**WHAT THE TASK REQUIRES**.
Find where "- Comprehensive guides" appears in the entries below. That line and all lines after it, through the last, are to be duplicated exactly, with nothing else.

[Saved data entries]
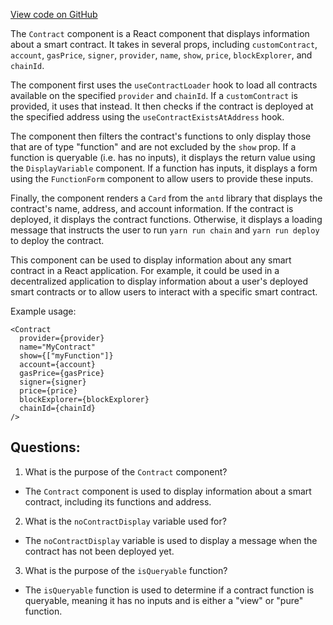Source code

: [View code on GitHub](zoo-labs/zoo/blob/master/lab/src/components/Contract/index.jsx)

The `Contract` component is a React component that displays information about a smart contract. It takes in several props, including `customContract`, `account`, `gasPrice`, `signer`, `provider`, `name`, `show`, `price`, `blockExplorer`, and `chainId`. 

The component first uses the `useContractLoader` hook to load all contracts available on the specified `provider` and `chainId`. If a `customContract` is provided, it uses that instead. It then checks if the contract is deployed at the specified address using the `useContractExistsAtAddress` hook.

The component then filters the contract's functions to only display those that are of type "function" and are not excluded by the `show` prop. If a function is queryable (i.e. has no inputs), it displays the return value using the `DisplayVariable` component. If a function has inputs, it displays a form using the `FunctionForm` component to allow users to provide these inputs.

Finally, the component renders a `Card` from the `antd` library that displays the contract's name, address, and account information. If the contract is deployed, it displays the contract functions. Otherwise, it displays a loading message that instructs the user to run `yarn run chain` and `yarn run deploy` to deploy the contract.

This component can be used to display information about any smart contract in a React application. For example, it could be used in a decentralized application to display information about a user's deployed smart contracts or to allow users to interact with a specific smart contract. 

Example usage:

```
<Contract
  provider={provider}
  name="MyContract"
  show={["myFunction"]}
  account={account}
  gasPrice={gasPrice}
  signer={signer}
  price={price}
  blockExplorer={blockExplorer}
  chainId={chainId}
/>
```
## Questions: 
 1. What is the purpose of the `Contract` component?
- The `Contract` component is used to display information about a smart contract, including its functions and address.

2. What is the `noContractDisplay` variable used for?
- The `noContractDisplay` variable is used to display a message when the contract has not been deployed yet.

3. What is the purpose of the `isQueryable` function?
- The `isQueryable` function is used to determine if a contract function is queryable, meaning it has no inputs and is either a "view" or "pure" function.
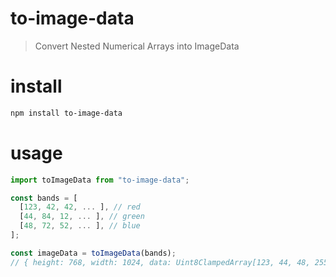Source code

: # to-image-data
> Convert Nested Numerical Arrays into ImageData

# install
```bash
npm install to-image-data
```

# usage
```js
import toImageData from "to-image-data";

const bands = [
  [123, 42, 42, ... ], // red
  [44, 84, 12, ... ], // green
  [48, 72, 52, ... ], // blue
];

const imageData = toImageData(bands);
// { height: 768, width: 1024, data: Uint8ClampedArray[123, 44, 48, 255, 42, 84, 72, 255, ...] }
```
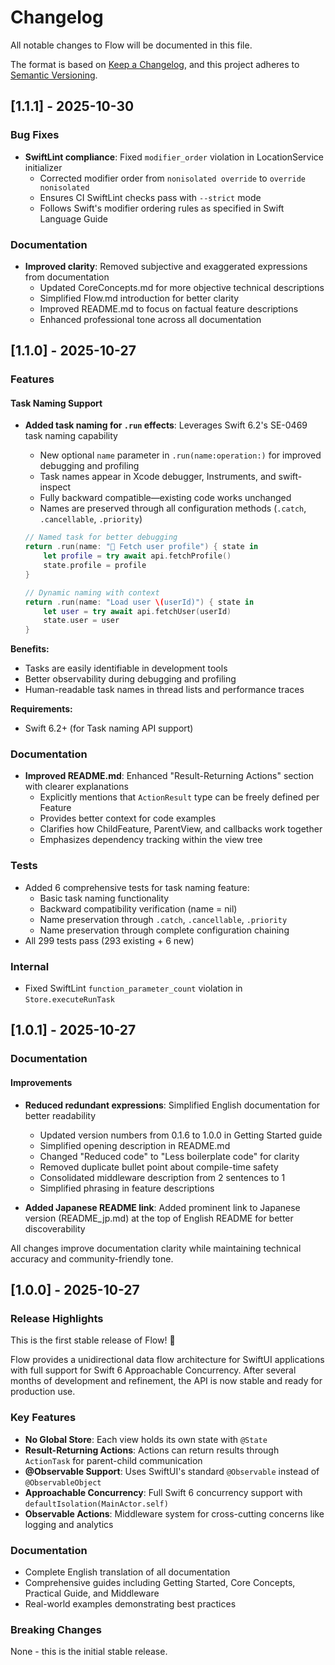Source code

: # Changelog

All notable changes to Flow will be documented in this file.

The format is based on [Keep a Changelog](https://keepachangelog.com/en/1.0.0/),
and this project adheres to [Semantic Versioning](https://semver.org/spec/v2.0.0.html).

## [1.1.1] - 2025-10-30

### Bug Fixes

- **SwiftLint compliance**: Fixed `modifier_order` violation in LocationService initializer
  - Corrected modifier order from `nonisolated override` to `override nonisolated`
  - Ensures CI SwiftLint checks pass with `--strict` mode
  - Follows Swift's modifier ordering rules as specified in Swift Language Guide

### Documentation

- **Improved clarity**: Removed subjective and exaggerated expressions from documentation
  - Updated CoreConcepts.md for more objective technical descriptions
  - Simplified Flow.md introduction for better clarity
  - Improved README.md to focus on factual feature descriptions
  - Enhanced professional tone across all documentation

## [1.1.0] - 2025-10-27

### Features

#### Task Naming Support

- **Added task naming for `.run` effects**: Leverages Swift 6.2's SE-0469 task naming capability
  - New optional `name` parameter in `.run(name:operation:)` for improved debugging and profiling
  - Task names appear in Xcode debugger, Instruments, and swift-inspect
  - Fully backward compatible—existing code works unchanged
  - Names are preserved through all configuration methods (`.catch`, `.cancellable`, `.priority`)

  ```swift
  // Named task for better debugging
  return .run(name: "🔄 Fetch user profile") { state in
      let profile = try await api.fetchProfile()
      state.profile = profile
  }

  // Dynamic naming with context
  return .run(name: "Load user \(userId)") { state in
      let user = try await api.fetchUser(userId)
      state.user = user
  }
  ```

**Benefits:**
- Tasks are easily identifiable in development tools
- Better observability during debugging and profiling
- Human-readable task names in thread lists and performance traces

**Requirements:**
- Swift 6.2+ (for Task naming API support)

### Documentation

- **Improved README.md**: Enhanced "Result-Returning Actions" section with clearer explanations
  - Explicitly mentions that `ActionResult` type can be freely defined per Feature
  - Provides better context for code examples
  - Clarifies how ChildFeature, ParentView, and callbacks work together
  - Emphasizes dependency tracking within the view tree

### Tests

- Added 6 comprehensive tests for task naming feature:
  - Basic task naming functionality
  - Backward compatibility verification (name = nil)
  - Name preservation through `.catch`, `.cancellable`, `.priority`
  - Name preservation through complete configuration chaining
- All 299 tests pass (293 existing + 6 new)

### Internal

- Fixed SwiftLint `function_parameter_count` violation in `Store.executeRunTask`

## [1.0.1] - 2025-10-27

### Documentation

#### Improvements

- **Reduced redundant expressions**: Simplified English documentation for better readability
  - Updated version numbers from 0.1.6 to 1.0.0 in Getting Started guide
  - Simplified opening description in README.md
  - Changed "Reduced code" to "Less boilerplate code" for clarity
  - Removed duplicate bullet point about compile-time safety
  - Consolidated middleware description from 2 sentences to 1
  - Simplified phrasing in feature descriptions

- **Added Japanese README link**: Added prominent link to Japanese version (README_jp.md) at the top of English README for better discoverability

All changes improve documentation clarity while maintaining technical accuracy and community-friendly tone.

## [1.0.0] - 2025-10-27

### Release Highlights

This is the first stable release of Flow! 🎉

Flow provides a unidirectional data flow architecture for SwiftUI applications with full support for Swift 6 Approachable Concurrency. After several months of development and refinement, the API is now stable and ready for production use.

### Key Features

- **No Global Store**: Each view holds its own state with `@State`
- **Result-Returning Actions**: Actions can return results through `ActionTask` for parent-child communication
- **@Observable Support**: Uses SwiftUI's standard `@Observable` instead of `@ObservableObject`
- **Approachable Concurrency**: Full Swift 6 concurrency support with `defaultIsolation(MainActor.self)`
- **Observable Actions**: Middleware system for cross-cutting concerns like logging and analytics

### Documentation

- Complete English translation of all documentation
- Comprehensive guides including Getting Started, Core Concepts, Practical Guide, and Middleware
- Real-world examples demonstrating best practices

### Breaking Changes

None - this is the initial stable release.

**ANSWER SPACE**.
- Comprehensive guides including Getting Started, Core Concepts, Practical Guide, and Middleware
- Real-world examples demonstrating best practices

### Breaking Changes

None - this is the initial stable release.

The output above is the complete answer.